We've heard a very great deal about this in the British Columbia exercise, which involved the citizens assembly and 50-plus public hearings around the province. In many of the presentations, voters said, “You know, we're faced with putting an X beside one name or another, and that really doesn't give us much of a choice”. They understood, because they'd been studying other systems, that in some places people were able to perhaps rank—one, two, three—the order of their preference; or that in some systems, people had a vote for a candidate and a vote for a party. There was a range of different ballots that offered them what they believed to be more sophisticated or more complex patterns of choice, and they were keen to exercise those, given that they had one day every four years to have some kind of input.

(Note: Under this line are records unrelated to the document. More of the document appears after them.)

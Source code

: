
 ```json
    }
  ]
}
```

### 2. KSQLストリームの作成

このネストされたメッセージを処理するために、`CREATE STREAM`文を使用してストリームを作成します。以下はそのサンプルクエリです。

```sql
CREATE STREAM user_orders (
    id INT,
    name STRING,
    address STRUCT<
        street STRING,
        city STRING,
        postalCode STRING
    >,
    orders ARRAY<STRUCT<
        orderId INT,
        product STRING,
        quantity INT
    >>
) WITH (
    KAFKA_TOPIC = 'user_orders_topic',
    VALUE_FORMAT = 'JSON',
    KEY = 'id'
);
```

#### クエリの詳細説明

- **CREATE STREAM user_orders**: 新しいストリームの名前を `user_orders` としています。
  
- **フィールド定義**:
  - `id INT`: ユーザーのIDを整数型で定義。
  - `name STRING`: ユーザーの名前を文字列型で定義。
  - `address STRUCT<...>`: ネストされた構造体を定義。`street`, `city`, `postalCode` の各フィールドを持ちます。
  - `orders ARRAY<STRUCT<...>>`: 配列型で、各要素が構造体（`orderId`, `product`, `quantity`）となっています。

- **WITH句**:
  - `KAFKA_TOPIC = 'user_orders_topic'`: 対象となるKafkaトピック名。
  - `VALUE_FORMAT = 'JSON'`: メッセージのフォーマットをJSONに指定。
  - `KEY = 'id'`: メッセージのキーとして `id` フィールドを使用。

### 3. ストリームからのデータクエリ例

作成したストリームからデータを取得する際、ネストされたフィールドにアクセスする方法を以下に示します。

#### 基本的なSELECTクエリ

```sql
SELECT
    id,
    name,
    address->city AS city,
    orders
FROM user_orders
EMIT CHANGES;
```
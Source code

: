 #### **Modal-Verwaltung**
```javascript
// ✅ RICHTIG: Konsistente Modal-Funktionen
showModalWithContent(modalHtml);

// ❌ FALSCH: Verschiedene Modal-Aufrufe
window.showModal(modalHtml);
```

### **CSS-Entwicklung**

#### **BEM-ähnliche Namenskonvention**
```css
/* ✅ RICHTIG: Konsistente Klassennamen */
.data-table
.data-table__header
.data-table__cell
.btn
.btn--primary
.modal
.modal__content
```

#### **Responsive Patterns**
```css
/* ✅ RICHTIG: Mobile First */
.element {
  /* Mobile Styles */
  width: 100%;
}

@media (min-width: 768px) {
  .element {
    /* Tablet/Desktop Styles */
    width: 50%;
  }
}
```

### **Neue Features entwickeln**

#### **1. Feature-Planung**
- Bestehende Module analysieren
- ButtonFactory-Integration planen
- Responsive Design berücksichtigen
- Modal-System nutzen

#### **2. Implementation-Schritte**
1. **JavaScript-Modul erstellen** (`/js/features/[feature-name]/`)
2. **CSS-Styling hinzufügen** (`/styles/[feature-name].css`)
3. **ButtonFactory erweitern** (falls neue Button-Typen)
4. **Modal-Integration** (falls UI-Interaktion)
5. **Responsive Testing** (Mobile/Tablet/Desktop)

The other reason that was often strongly voiced was that they believed that this would give them more say in whom their representative was, and they thought that, in fact, the losers in that, or the people who would have less say, would be the political parties.
There is a deep antipathy and suspicion of political parties amongst voters. They said that, you know, 30 people get together in a church basement somewhere and foist a candidate on them. If the parties had to give them several candidates and they got to choose one, then they would have more say. This was a way in which they believed that citizens would have more say with respect to the parties and the candidates they offered, even in a party they strongly supported. It was a way in which, I guess, they would think of bringing a primary system and building it into the electoral system, so there was a double level of choice there.